# Instructions to follow
Could you copy every line of the data that contains the word "galaxy"?

[Records excerpted from a collection]

================

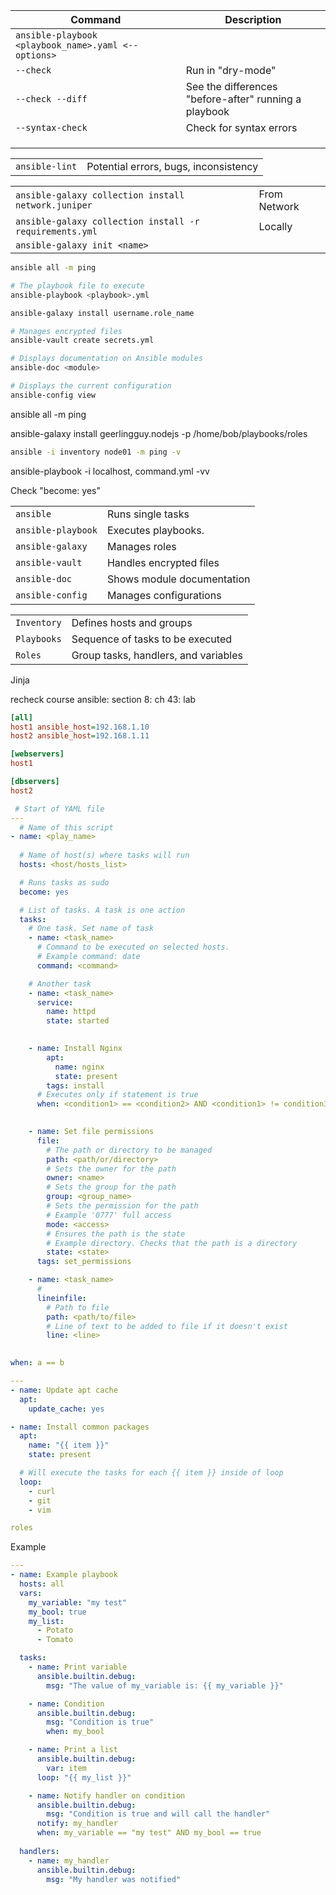 


| Command                                             | Description                                           |
| --------------------------------------------------- | ----------------------------------------------------- |
| `ansible-playbook <playbook_name>.yaml <--options>` |                                                       |
| `--check`                                           | Run in "dry-mode"                                     |
| `--check --diff`                                    | See the differences "before-after" running a playbook |
| `--syntax-check`                                    | Check for syntax errors                               |
|                                                     |                                                       |
|                                                     |                                                       |
|                                                     |                                                       |


|                |                                       |
| -------------- | ------------------------------------- |
| `ansible-lint` | Potential errors, bugs, inconsistency |


|                                                         |              |
| ------------------------------------------------------- | ------------ |
| `ansible-galaxy collection install network.juniper`     | From Network |
| `ansible-galaxy collection install -r requirements.yml` | Locally      |
| `ansible-galaxy init <name>`                            |              |

```sh
ansible all -m ping
```

```sh
# The playbook file to execute
ansible-playbook <playbook>.yml
```

```sh
ansible-galaxy install username.role_name
```

```sh
# Manages encrypted files
ansible-vault create secrets.yml
```

```sh
# Displays documentation on Ansible modules
ansible-doc <module>
```

```sh
# Displays the current configuration
ansible-config view
```

ansible all -m ping






ansible-galaxy install geerlingguy.nodejs -p /home/bob/playbooks/roles
```sh
ansible -i inventory node01 -m ping -v
```



ansible-playbook -i localhost, command.yml -vv

Check "become: yes"


|                    |                            |
| ------------------ | -------------------------- |
| `ansible`          | Runs single tasks          |
| `ansible-playbook` | Executes playbooks.        |
| `ansible-galaxy`   | Manages roles              |
| `ansible-vault`    | Handles encrypted files    |
| `ansible-doc`      | Shows module documentation |
| `ansible-config`   | Manages configurations     |


|             |                                      |
| ----------- | ------------------------------------ |
| `Inventory` | Defines hosts and groups             |
| `Playbooks` | Sequence of tasks to be executed     |
| `Roles`     | Group tasks, handlers, and variables |

Jinja

recheck course ansible: section 8: ch 43: lab

```ini
[all]
host1 ansible_host=192.168.1.10
host2 ansible_host=192.168.1.11

[webservers]
host1

[dbservers]
host2
```


```yaml
 # Start of YAML file
---
  # Name of this script
- name: <play_name>
  
  # Name of host(s) where tasks will run
  hosts: <host/hosts_list>

  # Runs tasks as sudo
  become: yes

  # List of tasks. A task is one action
  tasks:
    # One task. Set name of task
    - name: <task_name>
      # Command to be executed on selected hosts.
      # Example command: date
      command: <command>

    # Another task
    - name: <task_name>
      service:
        name: httpd
        state: started

    
    - name: Install Nginx
        apt:
          name: nginx
          state: present
        tags: install
      # Executes only if statement is true
      when: <condition1> == <condition2> AND <condition1> != condition3>

    
    - name: Set file permissions
      file:
        # The path or directory to be managed
        path: <path/or/directory>
        # Sets the owner for the path
        owner: <name>
        # Sets the group for the path
        group: <group_name>
        # Sets the permission for the path
        # Example '0777' full access
        mode: <access>
        # Ensures the path is the state
        # Example directory. Checks that the path is a directory
        state: <state>
      tags: set_permissions

    - name: <task_name>
      #
      lineinfile:
        # Path to file
        path: <path/to/file>
        # Line of text to be added to file if it doesn't exist
        line: <line>
      
```


```yaml
when: a == b
```


```yaml
---
- name: Update apt cache
  apt:
    update_cache: yes

- name: Install common packages
  apt:
    name: "{{ item }}"
    state: present

  # Will execute the tasks for each {{ item }} inside of loop
  loop:
    - curl
    - git
    - vim
```

```yaml
roles
```

Example
```yaml
---
- name: Example playbook
  hosts: all
  vars:
    my_variable: "my test"
    my_bool: true
    my_list:
      - Potato
      - Tomato

  tasks:
    - name: Print variable
      ansible.builtin.debug:
        msg: "The value of my_variable is: {{ my_variable }}"

    - name: Condition
      ansible.builtin.debug:
        msg: "Condition is true"
        when: my_bool

    - name: Print a list
      ansible.builtin.debug:
        var: item
      loop: "{{ my_list }}"

    - name: Notify handler on condition
      ansible.builtin.debug:
        msg: "Condition is true and will call the handler"
      notify: my_handler
      when: my_variable == "my test" AND my_bool == true
  
  handlers:
    - name: my_handler
      ansible.builtin.debug:
        msg: "My handler was notified"

```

================

# Response below
| `ansible-galaxy collection install network.juniper`     | From Network |
| `ansible-galaxy collection install -r requirements.yml` | Locally      |
| `ansible-galaxy init <name>`                            |              |
ansible-galaxy install username.role_name
ansible-galaxy install geerlingguy.nodejs -p /home/bob/playbooks/roles
| `ansible-galaxy`   | Manages roles              |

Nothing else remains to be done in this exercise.